* BRIEF
Check every line of the entries that follow, and copy the ones containing "static".

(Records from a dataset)
== Segment start ==

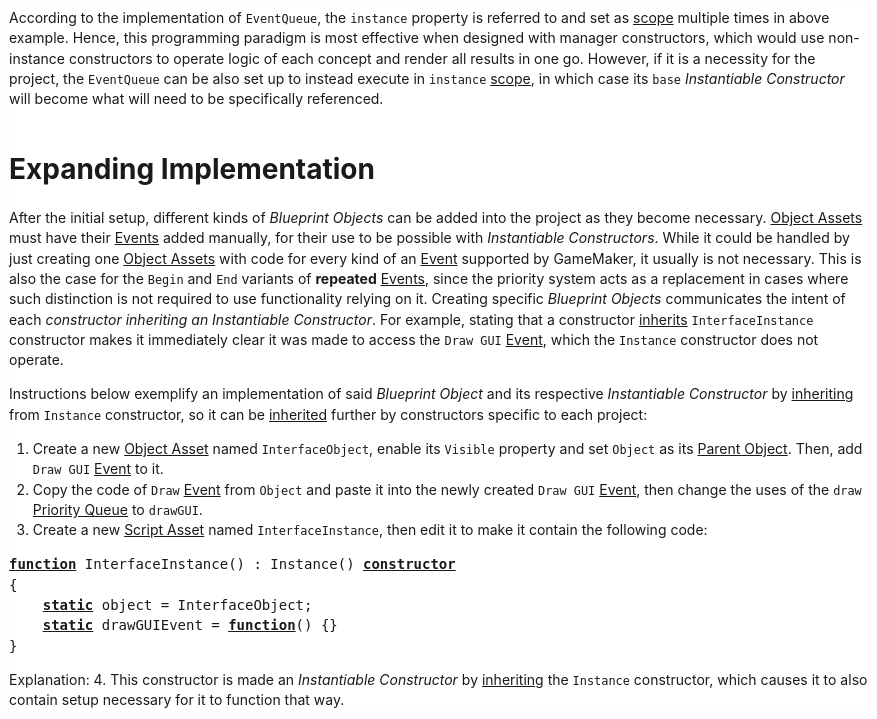According to the implementation of `EventQueue`, the `instance` property is referred to and set as [scope](https://manual.gamemaker.io/monthly/en/GameMaker_Language/GML_Overview/Language_Features/with.htm) multiple times in above example. Hence, this programming paradigm is most effective when designed with manager constructors, which would use non-instance constructors to operate logic of each concept and render all results in one go. However, if it is a necessity for the project, the `EventQueue` can be also set up to instead execute in `instance` [scope](https://manual.gamemaker.io/monthly/en/GameMaker_Language/GML_Overview/Language_Features/with.htm), in which case its `base` *Instantiable Constructor* will become what will need to be specifically referenced.

# Expanding Implementation

After the initial setup, different kinds of *Blueprint Objects* can be added into the project as they become necessary. [Object Assets](https://manual.gamemaker.io/monthly/en/The_Asset_Editors/Objects.htm) must have their [Events](https://manual.gamemaker.io/monthly/en/The_Asset_Editors/Object_Properties/Object_Events.htm) added manually, for their use to be possible with *Instantiable Constructors*. While it could be handled by just creating one [Object Assets](https://manual.gamemaker.io/monthly/en/The_Asset_Editors/Objects.htm) with code for every kind of an [Event](https://manual.gamemaker.io/monthly/en/The_Asset_Editors/Object_Properties/Object_Events.htm) supported by GameMaker, it usually is not necessary. This is also the case for the `Begin` and `End` variants of **repeated** [Events](https://manual.gamemaker.io/monthly/en/The_Asset_Editors/Object_Properties/Object_Events.htm), since the priority system acts as a replacement in cases where such distinction is not required to use functionality relying on it. Creating specific *Blueprint Objects* communicates the intent of each *constructor inheriting an Instantiable Constructor*. For example, stating that a constructor [inherits](https://manual.gamemaker.io/monthly/en/index.htm?#t=GameMaker_Language%2FGML_Overview%2FStructs.htm&rhhlterm=Inheritance) `InterfaceInstance` constructor makes it immediately clear it was made to access the `Draw GUI` [Event](https://manual.gamemaker.io/monthly/en/The_Asset_Editors/Object_Properties/Object_Events.htm), which the `Instance` constructor does not operate.

Instructions below exemplify an implementation of said *Blueprint Object* and its respective *Instantiable Constructor* by [inheriting](https://manual.gamemaker.io/monthly/en/index.htm?#t=GameMaker_Language%2FGML_Overview%2FStructs.htm&rhhlterm=Inheritance) from `Instance` constructor, so it can be [inherited](https://manual.gamemaker.io/monthly/en/index.htm?#t=GameMaker_Language%2FGML_Overview%2FStructs.htm&rhhlterm=Inheritance) further by constructors specific to each project:
1. Create a new [Object Asset](https://manual.gamemaker.io/monthly/en/The_Asset_Editors/Objects.htm) named `InterfaceObject`, enable its `Visible` property and set `Object` as its [Parent Object](https://manual.gamemaker.io/monthly/en/The_Asset_Editors/Object_Properties/Parent_Objects.htm). Then, add `Draw GUI` [Event](https://manual.gamemaker.io/monthly/en/The_Asset_Editors/Object_Properties/Object_Events.htm) to it.
2. Copy the code of `Draw` [Event](https://manual.gamemaker.io/monthly/en/The_Asset_Editors/Object_Properties/Object_Events.htm) from `Object` and paste it into the newly created `Draw GUI` [Event](https://manual.gamemaker.io/monthly/en/The_Asset_Editors/Object_Properties/Object_Events.htm), then change the uses of the `draw` [Priority Queue](https://manual.gamemaker.io/monthly/en/GameMaker_Language/GML_Reference/Data_Structures/DS_Priority_Queues/DS_Priority_Queues.htm) to `drawGUI`.
3. Create a new [Script Asset](https://manual.gamemaker.io/monthly/en/The_Asset_Editors/Scripts.htm) named `InterfaceInstance`, then edit it to make it contain the following code:
<pre>
<a href="https://manual.gamemaker.io/monthly/en/GameMaker_Language/GML_Overview/Script_Functions.htm"><b>function</b></a> InterfaceInstance() : Instance() <a href="https://manual.gamemaker.io/monthly/en/GameMaker_Language/GML_Overview/Structs.htm"><b>constructor</b></a>
{
	<a href="https://manual.gamemaker.io/monthly/en/GameMaker_Language/GML_Overview/Functions/Static_Variables.htm"><b>static</b></a> object = InterfaceObject;
	<a href="https://manual.gamemaker.io/monthly/en/GameMaker_Language/GML_Overview/Functions/Static_Variables.htm"><b>static</b></a> drawGUIEvent = <a href="https://manual.gamemaker.io/monthly/en/GameMaker_Language/GML_Overview/Script_Functions.htm"><b>function</b></a>() {}
}
</pre>
  Explanation:
4. This constructor is made an *Instantiable Constructor* by [inheriting](https://manual.gamemaker.io/monthly/en/index.htm?#t=GameMaker_Language%2FGML_Overview%2FStructs.htm&rhhlterm=Inheritance) the `Instance` constructor, which causes it to also contain setup necessary for it to function that way.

== Segment end ==

* TASK ANSWER
	<a href="https://manual.gamemaker.io/monthly/en/GameMaker_Language/GML_Overview/Functions/Static_Variables.htm"><b>static</b></a> object = InterfaceObject;
	<a href="https://manual.gamemaker.io/monthly/en/GameMaker_Language/GML_Overview/Functions/Static_Variables.htm"><b>static</b></a> drawGUIEvent = <a href="https://manual.gamemaker.io/monthly/en/GameMaker_Language/GML_Overview/Script_Functions.htm"><b>function</b></a>() {}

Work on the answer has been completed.